Specifically on that laptop dog template, I make some changes to it and included my own image and links in there. Now I have seen how to do it, it makes sense - thanks.

So an analysis of that block is:

* The block type is ‘core/template’. That appears to be similar to an ‘include’ in other templating systems - it just pulls in a template without any particular functionality.

* The template is located at “callouts/left_col.phtml” (in the apps/design theme). It could have been anywhere though. Some of the template folders are linked to specific blocks of functionality by their name (I think - “customers” is one you mentioned) but this one “callouts” is just an arbitrary name used by the theme designer.

* The name of the block “left.permanent.callout” - I cannot work out what the significance of that is.
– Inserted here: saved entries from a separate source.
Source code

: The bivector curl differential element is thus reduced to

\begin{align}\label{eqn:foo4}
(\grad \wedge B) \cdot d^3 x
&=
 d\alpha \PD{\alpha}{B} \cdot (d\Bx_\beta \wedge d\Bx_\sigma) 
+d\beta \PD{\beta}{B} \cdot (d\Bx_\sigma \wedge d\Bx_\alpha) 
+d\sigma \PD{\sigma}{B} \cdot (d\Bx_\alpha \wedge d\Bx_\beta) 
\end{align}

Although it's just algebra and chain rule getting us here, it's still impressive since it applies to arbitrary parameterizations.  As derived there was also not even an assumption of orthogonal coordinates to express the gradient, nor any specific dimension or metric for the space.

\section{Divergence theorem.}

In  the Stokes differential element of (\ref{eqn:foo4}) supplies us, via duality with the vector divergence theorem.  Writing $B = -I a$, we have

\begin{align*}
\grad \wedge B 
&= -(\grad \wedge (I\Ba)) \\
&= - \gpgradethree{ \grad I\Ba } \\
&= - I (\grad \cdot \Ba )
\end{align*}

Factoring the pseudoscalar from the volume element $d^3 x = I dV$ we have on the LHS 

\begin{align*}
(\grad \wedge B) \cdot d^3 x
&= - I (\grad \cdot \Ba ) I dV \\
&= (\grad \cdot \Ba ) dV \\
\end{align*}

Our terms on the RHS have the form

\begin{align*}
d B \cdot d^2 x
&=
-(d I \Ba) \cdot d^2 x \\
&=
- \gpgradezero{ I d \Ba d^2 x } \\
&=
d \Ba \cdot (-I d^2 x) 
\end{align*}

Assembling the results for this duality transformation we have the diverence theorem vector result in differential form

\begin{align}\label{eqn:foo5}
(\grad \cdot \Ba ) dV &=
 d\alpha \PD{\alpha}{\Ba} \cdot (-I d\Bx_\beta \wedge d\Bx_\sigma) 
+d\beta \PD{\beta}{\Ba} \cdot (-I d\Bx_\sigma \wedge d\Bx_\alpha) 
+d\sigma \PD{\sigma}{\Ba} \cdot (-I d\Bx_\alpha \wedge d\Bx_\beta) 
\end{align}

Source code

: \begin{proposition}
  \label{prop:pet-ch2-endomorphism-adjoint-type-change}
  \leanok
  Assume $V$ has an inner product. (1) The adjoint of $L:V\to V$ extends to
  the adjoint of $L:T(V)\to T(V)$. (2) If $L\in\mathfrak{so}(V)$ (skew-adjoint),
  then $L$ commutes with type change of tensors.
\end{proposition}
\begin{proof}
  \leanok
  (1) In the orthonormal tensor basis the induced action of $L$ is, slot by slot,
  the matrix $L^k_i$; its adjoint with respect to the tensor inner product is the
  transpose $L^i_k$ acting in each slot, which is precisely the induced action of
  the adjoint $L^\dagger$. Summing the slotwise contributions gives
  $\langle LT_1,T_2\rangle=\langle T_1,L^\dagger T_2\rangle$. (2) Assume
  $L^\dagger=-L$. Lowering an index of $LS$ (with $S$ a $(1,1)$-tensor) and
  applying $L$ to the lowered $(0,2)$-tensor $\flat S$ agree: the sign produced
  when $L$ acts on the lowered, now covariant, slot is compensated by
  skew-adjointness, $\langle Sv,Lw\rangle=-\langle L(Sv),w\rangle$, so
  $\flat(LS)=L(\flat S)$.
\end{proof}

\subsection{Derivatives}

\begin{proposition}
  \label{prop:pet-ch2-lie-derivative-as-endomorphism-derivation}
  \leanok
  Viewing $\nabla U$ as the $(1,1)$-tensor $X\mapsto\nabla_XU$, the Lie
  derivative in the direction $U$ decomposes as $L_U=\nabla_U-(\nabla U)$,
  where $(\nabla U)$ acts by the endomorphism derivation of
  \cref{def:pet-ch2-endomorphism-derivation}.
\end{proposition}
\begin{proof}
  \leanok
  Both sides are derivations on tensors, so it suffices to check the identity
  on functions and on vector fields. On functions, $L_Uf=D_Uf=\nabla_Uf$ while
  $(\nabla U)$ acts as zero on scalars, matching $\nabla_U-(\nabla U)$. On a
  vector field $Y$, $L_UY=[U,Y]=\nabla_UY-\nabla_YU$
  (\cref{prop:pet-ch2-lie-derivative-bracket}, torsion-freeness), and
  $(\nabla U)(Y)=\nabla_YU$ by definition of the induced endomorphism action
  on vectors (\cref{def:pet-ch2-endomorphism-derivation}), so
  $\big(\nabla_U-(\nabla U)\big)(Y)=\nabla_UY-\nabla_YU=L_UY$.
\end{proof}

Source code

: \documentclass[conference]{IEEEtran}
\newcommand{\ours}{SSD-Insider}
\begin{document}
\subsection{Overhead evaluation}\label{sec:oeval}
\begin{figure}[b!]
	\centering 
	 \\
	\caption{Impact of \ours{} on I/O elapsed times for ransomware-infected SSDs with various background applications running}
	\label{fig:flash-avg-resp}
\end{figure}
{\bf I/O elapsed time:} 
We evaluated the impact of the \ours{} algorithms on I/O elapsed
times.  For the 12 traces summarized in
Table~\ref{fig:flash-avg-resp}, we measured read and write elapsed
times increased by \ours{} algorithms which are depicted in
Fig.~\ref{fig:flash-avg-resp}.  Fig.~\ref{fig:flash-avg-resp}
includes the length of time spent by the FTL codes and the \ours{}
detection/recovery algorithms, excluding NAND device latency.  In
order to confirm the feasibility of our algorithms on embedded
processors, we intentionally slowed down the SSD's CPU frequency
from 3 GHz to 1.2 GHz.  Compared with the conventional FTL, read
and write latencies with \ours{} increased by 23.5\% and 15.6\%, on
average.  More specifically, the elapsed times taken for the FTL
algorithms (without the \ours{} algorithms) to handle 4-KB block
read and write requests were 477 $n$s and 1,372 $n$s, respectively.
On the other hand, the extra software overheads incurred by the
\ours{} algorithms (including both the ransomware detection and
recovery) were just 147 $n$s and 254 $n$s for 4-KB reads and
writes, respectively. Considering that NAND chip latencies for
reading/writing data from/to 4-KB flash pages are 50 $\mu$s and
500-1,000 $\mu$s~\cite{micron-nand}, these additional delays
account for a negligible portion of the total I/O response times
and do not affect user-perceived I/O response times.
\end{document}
Is it, again, an arbitrary name defined by the theme designer? I created a second block with the same name, and both ended up with the same content. I then changed the names to “left.permanent.callout1” and “left.permanent.callout2” and they both took on their own separate content. So my conclusion is that this is a naming scheme left up to the theme developer, and so we should not expect any project documentation on these names.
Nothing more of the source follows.